THE RECORDS -
------------------------------------------------------------------------

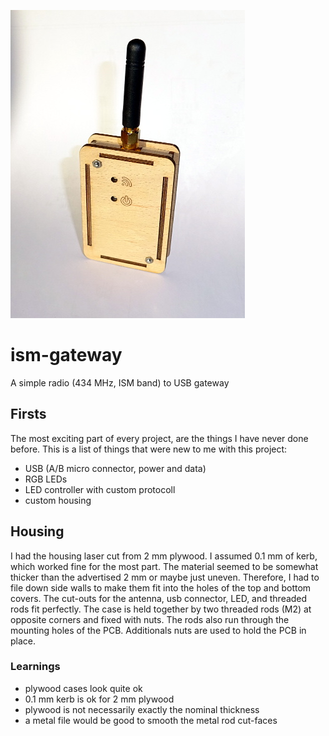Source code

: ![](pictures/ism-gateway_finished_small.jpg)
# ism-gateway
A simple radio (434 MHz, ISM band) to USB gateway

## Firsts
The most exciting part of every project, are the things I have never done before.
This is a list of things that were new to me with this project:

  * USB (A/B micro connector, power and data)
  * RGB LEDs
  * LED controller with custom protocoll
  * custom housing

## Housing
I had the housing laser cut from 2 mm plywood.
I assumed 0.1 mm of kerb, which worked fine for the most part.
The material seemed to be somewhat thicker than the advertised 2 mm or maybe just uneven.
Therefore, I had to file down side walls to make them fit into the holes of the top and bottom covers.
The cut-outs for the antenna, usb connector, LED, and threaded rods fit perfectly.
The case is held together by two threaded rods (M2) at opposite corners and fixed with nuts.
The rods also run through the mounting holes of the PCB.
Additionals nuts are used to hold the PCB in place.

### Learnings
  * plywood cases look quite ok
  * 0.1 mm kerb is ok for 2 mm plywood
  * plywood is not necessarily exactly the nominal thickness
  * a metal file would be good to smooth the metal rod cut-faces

------------------------------------------------------------------------

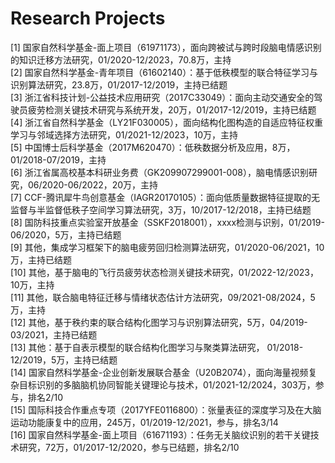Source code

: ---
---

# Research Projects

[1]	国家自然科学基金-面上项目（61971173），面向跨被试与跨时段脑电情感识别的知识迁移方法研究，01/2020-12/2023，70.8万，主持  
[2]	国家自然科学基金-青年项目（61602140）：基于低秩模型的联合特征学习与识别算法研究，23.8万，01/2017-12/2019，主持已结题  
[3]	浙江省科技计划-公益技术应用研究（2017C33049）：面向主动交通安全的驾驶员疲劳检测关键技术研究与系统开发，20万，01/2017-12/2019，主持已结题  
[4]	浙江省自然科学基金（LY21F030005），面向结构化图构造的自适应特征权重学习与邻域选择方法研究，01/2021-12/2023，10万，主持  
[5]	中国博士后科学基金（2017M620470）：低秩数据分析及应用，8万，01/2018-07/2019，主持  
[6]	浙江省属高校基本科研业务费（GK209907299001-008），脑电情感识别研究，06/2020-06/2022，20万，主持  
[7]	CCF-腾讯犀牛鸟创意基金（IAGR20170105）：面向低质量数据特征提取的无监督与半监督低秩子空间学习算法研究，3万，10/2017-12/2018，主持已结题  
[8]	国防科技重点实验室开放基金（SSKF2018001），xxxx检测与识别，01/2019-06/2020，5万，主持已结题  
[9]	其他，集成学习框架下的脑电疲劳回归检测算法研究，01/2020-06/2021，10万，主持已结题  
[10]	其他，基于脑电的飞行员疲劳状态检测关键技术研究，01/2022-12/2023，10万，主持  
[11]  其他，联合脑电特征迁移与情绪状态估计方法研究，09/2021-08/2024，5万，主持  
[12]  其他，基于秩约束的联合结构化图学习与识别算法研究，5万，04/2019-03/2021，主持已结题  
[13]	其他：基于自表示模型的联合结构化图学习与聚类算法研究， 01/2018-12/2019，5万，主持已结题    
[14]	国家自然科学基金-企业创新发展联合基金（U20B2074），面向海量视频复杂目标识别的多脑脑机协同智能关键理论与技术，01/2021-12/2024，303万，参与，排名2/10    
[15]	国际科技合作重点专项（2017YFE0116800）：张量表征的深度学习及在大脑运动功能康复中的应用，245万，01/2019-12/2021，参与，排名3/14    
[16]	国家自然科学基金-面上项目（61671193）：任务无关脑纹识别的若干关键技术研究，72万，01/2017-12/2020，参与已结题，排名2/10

------------------------------------------------------------------------

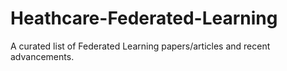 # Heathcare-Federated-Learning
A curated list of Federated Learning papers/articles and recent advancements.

------------------------------------------------------------------------

BRIEF - Return exactly the lines above from the line that has "with custom protocoll" through the line that has "The material seemed", inclusive, and nothing else.

WRITTEN RESPONSE -
  * LED controller with custom protocoll
  * custom housing

## Housing
I had the housing laser cut from 2 mm plywood.
I assumed 0.1 mm of kerb, which worked fine for the most part.
The material seemed to be somewhat thicker than the advertised 2 mm or maybe just uneven.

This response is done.